Top of Exercise data

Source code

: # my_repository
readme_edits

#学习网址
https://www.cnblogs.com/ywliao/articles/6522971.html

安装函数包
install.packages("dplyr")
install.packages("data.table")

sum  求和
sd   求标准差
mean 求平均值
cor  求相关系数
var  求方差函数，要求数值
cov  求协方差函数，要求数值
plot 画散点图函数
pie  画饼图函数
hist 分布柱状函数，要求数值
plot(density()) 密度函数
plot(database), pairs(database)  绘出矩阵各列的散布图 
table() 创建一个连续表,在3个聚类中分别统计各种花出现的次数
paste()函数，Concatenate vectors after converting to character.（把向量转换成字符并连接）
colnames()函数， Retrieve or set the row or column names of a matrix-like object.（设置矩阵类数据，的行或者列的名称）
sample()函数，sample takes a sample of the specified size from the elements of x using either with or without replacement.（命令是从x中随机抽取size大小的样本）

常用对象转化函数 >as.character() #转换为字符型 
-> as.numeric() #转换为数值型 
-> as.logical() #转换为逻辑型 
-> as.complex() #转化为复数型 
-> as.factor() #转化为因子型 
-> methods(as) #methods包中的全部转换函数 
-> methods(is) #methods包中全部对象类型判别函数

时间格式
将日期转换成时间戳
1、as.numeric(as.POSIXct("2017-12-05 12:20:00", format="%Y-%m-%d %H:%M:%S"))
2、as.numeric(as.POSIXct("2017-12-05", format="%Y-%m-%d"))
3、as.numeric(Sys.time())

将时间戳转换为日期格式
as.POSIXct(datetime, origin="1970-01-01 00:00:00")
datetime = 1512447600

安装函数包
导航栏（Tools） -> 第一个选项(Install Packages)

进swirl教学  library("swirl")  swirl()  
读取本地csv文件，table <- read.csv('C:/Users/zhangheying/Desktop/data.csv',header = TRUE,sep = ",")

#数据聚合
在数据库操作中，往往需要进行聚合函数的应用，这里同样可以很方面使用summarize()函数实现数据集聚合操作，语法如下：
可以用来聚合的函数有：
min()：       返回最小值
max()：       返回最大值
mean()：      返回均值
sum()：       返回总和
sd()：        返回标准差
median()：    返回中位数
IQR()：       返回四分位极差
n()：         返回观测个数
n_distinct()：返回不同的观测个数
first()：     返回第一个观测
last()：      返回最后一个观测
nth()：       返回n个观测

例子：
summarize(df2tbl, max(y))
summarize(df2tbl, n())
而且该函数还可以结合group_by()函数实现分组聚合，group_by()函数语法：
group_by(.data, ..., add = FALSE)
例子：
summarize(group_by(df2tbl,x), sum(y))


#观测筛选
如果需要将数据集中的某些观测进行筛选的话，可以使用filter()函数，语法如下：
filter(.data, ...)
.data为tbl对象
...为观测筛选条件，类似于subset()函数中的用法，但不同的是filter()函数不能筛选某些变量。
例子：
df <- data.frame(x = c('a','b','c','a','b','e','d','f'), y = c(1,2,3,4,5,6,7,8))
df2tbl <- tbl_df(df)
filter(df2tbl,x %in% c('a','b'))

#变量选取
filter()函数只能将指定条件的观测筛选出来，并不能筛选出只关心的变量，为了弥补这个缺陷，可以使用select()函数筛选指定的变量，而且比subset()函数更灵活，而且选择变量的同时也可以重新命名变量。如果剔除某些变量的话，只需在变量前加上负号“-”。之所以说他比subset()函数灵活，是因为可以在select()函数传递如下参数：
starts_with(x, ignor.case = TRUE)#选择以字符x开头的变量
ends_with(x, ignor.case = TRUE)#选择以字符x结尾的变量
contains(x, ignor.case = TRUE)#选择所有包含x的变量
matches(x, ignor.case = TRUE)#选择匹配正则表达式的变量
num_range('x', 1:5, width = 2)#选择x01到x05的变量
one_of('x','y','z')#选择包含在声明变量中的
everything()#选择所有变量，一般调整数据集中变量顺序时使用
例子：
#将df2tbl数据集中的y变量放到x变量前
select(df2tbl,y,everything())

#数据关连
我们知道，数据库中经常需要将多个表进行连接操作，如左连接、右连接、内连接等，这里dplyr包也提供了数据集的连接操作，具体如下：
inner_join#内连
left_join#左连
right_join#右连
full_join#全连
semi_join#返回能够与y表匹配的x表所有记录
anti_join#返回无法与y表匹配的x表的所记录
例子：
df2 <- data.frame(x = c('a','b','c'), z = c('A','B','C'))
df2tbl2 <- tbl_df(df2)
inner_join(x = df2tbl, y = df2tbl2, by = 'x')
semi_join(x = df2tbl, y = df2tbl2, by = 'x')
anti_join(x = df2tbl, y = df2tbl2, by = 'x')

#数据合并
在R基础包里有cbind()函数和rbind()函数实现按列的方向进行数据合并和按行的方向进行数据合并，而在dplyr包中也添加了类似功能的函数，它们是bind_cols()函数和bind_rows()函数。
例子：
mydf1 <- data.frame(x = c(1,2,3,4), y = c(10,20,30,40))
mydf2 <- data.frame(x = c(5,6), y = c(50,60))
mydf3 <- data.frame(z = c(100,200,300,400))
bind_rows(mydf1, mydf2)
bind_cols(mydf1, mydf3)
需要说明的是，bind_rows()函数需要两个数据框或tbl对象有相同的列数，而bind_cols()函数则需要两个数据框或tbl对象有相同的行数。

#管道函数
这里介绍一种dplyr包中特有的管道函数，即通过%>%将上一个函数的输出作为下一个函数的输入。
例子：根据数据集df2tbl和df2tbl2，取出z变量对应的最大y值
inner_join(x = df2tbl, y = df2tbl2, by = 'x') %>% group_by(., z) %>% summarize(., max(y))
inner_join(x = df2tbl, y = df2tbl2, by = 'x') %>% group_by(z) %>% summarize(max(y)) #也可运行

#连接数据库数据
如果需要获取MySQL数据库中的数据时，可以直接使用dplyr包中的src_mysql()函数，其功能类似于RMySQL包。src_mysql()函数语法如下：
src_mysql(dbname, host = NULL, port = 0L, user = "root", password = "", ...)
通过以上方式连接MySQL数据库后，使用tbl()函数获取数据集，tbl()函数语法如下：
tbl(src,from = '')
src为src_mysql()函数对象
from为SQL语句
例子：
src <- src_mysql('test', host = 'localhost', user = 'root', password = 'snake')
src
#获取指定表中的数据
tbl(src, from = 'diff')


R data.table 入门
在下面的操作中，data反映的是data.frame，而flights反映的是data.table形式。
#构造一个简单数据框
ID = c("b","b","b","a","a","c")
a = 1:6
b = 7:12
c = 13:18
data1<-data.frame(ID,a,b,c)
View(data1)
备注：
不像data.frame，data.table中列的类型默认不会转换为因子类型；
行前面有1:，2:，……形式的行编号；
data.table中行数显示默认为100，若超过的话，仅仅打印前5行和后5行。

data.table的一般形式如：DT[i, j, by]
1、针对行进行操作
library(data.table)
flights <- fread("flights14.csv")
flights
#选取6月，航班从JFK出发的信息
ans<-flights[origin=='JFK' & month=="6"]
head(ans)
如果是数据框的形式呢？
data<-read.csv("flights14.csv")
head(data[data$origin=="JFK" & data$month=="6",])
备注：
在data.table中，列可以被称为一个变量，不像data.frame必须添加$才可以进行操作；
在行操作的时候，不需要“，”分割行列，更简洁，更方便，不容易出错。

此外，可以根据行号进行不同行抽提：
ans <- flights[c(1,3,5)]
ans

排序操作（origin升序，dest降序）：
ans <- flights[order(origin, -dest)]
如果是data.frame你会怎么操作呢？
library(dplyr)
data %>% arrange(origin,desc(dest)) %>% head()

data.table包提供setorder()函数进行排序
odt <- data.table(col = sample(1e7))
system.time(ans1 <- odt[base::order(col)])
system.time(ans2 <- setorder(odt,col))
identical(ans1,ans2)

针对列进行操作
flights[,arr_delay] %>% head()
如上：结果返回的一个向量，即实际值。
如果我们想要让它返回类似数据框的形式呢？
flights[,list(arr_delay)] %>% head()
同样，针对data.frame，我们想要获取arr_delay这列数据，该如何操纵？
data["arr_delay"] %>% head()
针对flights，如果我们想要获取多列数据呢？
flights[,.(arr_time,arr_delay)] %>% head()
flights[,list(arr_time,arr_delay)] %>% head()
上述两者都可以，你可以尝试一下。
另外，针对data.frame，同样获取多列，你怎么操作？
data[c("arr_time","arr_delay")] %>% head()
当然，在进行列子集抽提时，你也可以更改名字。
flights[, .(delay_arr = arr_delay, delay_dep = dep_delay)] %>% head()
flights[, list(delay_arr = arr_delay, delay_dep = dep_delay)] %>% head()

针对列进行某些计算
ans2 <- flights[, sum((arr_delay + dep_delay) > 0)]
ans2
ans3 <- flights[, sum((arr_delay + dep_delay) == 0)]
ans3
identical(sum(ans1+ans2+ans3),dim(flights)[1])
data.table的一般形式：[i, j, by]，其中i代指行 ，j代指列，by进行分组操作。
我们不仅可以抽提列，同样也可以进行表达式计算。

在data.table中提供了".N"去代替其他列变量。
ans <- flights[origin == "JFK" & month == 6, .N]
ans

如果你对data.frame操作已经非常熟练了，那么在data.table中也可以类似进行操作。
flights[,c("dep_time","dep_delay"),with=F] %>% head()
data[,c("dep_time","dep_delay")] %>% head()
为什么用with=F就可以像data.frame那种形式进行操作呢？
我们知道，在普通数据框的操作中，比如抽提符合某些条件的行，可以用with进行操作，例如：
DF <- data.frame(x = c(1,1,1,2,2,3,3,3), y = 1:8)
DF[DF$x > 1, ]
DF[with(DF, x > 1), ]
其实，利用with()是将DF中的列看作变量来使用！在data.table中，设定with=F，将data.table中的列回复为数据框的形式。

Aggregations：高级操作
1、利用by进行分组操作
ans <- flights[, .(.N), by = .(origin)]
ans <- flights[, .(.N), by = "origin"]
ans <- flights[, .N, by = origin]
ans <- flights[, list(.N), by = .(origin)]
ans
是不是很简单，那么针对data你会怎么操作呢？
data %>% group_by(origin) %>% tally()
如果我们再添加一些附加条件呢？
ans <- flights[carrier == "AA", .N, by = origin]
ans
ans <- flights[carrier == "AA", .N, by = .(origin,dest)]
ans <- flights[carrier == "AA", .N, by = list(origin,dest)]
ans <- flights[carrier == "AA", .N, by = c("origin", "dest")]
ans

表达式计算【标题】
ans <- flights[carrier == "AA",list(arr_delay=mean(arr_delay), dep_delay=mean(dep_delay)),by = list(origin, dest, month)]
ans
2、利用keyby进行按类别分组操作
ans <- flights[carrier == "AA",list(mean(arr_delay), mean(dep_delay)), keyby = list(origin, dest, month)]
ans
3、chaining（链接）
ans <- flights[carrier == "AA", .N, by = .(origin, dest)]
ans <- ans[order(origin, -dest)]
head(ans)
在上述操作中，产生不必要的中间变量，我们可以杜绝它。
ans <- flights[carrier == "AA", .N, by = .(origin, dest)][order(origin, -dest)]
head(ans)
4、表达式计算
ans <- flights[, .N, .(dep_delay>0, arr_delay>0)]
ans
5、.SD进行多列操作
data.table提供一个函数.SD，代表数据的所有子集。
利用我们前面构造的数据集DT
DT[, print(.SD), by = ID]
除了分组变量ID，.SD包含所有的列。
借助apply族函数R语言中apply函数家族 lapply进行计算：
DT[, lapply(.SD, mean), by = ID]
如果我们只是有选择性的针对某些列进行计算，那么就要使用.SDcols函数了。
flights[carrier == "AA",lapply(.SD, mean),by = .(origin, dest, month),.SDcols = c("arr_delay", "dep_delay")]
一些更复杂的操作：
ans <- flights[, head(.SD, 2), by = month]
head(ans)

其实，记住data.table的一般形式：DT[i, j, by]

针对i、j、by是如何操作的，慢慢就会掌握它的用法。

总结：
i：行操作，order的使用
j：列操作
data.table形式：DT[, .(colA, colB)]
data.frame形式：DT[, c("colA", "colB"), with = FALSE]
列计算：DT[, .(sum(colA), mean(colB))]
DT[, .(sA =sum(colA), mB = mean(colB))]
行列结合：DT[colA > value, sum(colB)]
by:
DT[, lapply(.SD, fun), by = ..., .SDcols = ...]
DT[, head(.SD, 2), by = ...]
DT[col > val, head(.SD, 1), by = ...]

Bottom of Exercise data

Action item: Output the lines of the records above exactly as they appear, from the line containing "contains(x, ignor.case = TRUE)#选择所有包含x的变量" through the line containing "semi_join(x = df2tbl, y = df2tbl2, by = 'x')".

Expected output:
contains(x, ignor.case = TRUE)#选择所有包含x的变量
matches(x, ignor.case = TRUE)#选择匹配正则表达式的变量
num_range('x', 1:5, width = 2)#选择x01到x05的变量
one_of('x','y','z')#选择包含在声明变量中的
everything()#选择所有变量，一般调整数据集中变量顺序时使用
例子：
#将df2tbl数据集中的y变量放到x变量前
select(df2tbl,y,everything())

#数据关连
我们知道，数据库中经常需要将多个表进行连接操作，如左连接、右连接、内连接等，这里dplyr包也提供了数据集的连接操作，具体如下：
inner_join#内连
left_join#左连
right_join#右连
full_join#全连
semi_join#返回能够与y表匹配的x表所有记录
anti_join#返回无法与y表匹配的x表的所记录
例子：
df2 <- data.frame(x = c('a','b','c'), z = c('A','B','C'))
df2tbl2 <- tbl_df(df2)
inner_join(x = df2tbl, y = df2tbl2, by = 'x')
semi_join(x = df2tbl, y = df2tbl2, by = 'x')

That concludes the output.